Photo: Big Dan’s Big Blog
David Frum thinks that smoking marijuana will make you want to go out and shoot people. Seriously.

​Most importantly, marijuana is not regulated in the United States — it is prohibited, and no regulations can be applied to an underground market. Regulation of marijuana would mean a legal market with industry standards, like measured THC levels, packaging rules, and testing for pesticides.
“After the Tucson shooting, there may be renewed pressure to control the weapons that committed the crime,” Frum wrote. “But what about the drugs that may have aggravated the killer’s mental disease? The trend these days seems toward a more casual attitude and easier access to those drugs.
“Among the things we should be discussing in the aftermath of this horror is the accumulating evidence of those drugs’ potential contribution to making some dangerous people even more dangerous than they might otherwise have been,” Frum wrote.
Frum asserts that marijuana exacerbates schizophrenia, but many researchers believe any association between the two is due to schizophrenics’ self-medicating with marijuana to relieve their symptoms.
But even if we, for the sake of argument, assume that marijuana does aggravate schizophrenia, that still isn’t a good argument for cannabis prohibition.
 

Frum also didn’t claim that marijuana causes schizophrenia-if it did, the increase in marijuana use over the past 100 years would have produced a prevalence of schizophrenia much higher than the current .81% of the U.S. population. Nevertheless, the research is overwhelming regarding this point: Marijuana use is clearly contraindicated among those with a family history of schizophrenia or those with a current diagnosis of schizophrenia.

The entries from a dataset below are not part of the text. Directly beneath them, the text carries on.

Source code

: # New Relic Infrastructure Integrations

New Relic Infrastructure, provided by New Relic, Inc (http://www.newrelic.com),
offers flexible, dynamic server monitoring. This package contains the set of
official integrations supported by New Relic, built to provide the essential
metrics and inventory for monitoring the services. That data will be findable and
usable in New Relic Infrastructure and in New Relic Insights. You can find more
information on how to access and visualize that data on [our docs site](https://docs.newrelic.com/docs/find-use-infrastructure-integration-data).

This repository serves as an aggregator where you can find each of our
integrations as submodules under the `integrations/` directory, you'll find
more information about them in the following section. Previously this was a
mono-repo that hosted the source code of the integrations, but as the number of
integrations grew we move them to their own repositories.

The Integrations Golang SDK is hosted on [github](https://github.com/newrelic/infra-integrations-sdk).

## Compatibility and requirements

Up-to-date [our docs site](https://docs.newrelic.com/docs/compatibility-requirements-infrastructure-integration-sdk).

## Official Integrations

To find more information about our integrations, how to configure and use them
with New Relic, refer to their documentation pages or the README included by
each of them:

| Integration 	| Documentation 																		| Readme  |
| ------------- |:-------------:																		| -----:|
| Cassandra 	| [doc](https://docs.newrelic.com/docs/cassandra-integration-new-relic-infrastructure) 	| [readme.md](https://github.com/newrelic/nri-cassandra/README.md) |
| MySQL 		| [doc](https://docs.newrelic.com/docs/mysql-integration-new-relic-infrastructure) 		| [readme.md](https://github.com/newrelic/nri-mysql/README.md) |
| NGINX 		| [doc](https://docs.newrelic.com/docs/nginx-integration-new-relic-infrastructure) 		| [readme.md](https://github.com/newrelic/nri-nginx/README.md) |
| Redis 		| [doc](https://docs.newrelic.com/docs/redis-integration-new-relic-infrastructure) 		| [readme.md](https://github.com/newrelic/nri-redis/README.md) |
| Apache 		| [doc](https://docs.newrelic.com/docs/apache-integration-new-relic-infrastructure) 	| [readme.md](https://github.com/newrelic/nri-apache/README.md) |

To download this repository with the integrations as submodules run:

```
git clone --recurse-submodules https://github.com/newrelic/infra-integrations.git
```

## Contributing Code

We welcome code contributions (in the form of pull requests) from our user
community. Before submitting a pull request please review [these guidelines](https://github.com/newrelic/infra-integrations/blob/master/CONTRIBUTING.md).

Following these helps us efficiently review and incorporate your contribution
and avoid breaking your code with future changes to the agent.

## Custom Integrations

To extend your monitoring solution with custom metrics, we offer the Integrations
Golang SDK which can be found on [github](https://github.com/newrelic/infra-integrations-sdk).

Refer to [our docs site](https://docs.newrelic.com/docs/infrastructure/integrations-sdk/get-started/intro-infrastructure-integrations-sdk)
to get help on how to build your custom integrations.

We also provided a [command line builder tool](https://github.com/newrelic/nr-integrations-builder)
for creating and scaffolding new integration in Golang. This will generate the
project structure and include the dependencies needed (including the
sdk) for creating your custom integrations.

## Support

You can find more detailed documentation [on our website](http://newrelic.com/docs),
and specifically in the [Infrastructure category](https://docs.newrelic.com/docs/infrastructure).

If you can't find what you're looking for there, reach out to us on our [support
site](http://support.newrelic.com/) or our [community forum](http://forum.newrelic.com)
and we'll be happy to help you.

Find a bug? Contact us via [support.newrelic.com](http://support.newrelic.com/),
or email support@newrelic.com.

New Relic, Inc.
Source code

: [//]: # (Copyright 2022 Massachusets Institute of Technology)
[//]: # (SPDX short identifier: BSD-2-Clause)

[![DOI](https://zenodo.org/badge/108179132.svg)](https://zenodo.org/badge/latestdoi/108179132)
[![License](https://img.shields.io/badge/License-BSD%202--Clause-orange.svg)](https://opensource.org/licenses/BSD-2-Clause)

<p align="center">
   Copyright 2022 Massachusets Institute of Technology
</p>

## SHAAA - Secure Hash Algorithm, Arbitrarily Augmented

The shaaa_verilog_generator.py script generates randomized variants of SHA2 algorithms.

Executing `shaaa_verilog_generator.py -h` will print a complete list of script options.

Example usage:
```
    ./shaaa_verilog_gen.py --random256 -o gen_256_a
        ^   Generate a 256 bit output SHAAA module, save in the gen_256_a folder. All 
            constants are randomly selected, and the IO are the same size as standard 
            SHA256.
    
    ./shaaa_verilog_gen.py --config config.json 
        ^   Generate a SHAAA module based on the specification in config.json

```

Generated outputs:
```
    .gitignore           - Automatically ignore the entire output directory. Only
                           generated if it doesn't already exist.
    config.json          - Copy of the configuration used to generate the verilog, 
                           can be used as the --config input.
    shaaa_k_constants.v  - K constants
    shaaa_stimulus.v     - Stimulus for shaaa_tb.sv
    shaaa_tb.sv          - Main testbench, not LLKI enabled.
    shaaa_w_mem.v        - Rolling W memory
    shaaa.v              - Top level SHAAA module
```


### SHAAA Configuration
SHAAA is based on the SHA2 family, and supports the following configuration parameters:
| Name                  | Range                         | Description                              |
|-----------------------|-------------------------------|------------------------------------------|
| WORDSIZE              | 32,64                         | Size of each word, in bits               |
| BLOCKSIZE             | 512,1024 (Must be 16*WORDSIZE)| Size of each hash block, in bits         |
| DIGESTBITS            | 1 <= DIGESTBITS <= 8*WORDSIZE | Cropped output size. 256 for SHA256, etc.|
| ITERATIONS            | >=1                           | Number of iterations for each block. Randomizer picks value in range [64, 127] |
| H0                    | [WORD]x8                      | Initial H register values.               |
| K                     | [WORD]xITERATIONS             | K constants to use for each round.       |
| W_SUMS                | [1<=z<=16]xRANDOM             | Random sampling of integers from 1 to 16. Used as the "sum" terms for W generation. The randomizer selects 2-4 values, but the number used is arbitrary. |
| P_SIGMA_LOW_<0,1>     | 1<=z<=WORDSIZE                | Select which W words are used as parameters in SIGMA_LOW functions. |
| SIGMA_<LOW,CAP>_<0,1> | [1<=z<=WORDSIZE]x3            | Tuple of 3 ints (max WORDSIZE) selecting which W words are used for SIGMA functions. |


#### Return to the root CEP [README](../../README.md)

But to argue that marijuana should remain illegal for everyone because its use is contraindicated in 0.81 percent of the population is nonsensical, especially considering the high cost (both in money and lives ruined) of the marijuana laws.
Be that as it may, according to Mother Jones magazine, Loughner hadn’t smoked marijuana for some time before the shootings. A close friend of the assassin told the magazine he had gone “Straight Edge.”
“He was clean, clean,” the friend said. “I saw him after that continuously. He would not do it.”
The friend also said that after quitting pot, Loughner suddenly became far more of a psychopath than when he was actively using marijuana.
Frum also did not suggest how the U.S. might go about making access to marijuana more difficult, since the stuff is already illegal coast to coast under federal law, as well as illegal for recreational use under the laws of all 50 states.
Despite its illegal nature — and perhaps at least partially because of it — marijuana is easily available almost everywhere. Reform advocates point to research showing that many teens today find it easier to get marijuana than either alcohol or tobacco — both legal for adults.
So, how knowledgeable is Frum about the things he’s supposed to know, as opposed to marijuana, about which he doesn’t know shit? Well, we can possibly gain an insight on that by noting his speechwriting specialty during the Bush Administration: Economics.
Remember all those inspiring W speeches on the economy? Exactly — neither do I.